> _Task objective_
Retrieve every line from the records in which the word "solutions" occurs.
┌──
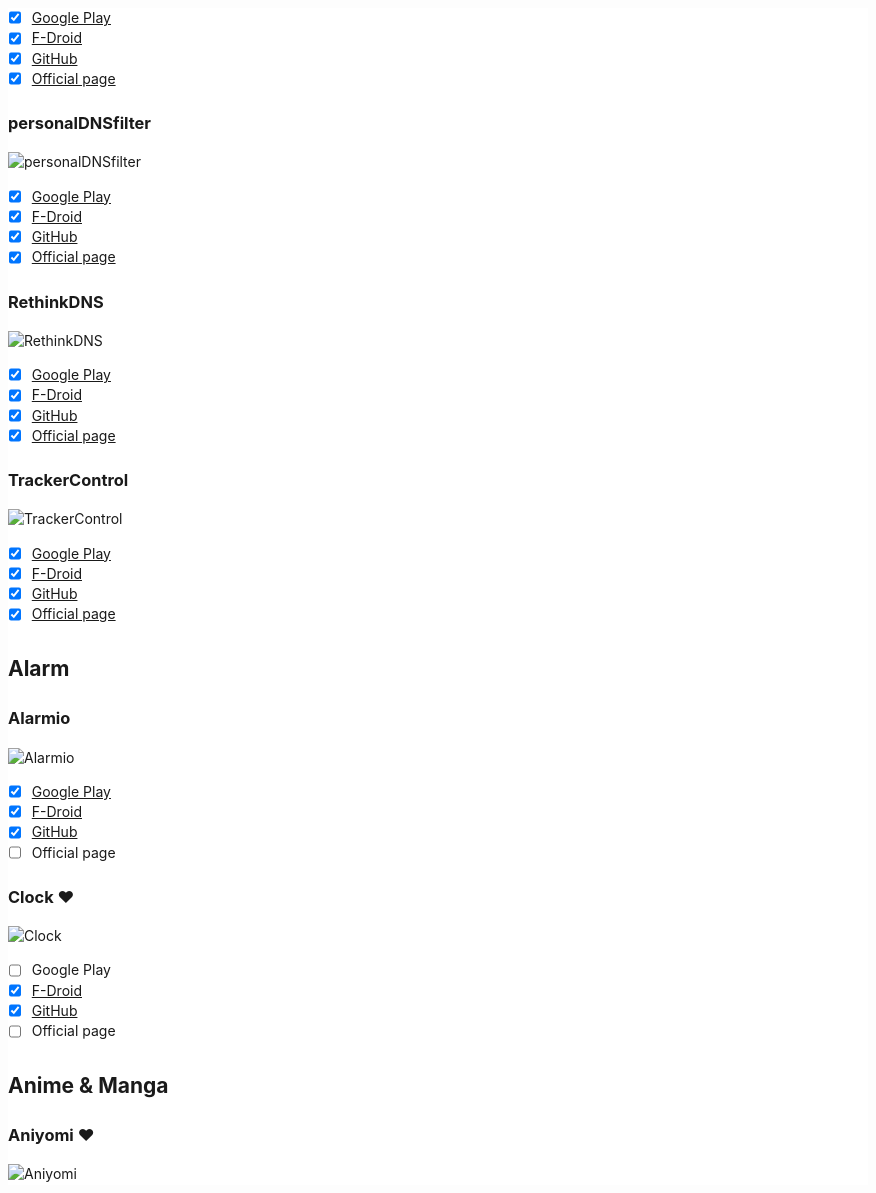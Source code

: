 - [x] [Google Play](https://play.google.com/store/apps/details?id=eu.faircode.netguard)
- [x] [F-Droid](https://f-droid.org/en/packages/eu.faircode.netguard/)
- [x] [GitHub](https://github.com/M66B/NetGuard)
- [x] [Official page](https://netguard.me/)

### personalDNSfilter
<img alt="personalDNSfilter" height="64" src="https://www.zenz-solutions.de/cms/wp-content/uploads/2020/11/vector_source_512.svg">

- [x] [Google Play](https://play.google.com/store/apps/details?id=dnsfilter.android)
- [x] [F-Droid](https://f-droid.org/en/packages/dnsfilter.android/)
- [x] [GitHub](https://github.com/IngoZenz/personaldnsfilter)
- [x] [Official page](https://www.zenz-solutions.de/personaldnsfilter-wp/)

### RethinkDNS
<img alt="RethinkDNS" height="64" src="https://play-lh.googleusercontent.com/09-ilhXCKkL8cLZtEDBEhduNW9N88IgM8EW_ghtPakQNNzRY6r1PNTp79vlmq-xz8SA=w240-h480-rw">

- [x] [Google Play](https://play.google.com/store/apps/details?id=com.celzero.bravedns)
- [x] [F-Droid](https://f-droid.org/packages/com.celzero.bravedns/)
- [x] [GitHub](https://github.com/celzero/rethink-app)
- [x] [Official page](https://rethinkdns.com/app)

### TrackerControl
<img alt="TrackerControl" height="64" src="https://trackercontrol.org/images/logo.png">

- [x] [Google Play](https://play.google.com/store/apps/details?id=net.kollnig.missioncontrol.play)
- [x] [F-Droid](https://f-droid.org/packages/net.kollnig.missioncontrol.fdroid/)
- [x] [GitHub](https://github.com/TrackerControl/tracker-control-android)
- [x] [Official page](https://trackercontrol.org/)

## Alarm
### Alarmio
<img alt="Alarmio" height="64" src="https://github.com/fennifith/Alarmio/blob/main/app/src/main/ic_launcher-web.png?raw=true">

- [x] [Google Play](https://play.google.com/store/apps/details?id=me.jfenn.alarmio)
- [x] [F-Droid](https://f-droid.org/packages/me.jfenn.alarmio/)
- [x] [GitHub](https://github.com/fennifith/Alarmio)
- [ ] Official page

### Clock ❤️
<img alt="Clock" height="64" src="https://f-droid.org/repo/com.best.deskclock/en-US/icon_F1H61d_ntO34pu9V6nsk3Zt36toTD9y6m2yo3YYnzfE=.png">

- [ ] Google Play
- [x] [F-Droid](https://f-droid.org/packages/com.best.deskclock/)
- [x] [GitHub](https://github.com/qw123wh/new-clock-fdroid)
- [ ] Official page

## Anime & Manga
### Aniyomi ❤️
<img alt="Aniyomi" height="64" src="https://raw.githubusercontent.com/jmir1/aniyomi/master/.github/readme-images/app-icon.png">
└──
> _Answer section_
<img alt="personalDNSfilter" height="64" src="https://www.zenz-solutions.de/cms/wp-content/uploads/2020/11/vector_source_512.svg">
- [x] [Official page](https://www.zenz-solutions.de/personaldnsfilter-wp/)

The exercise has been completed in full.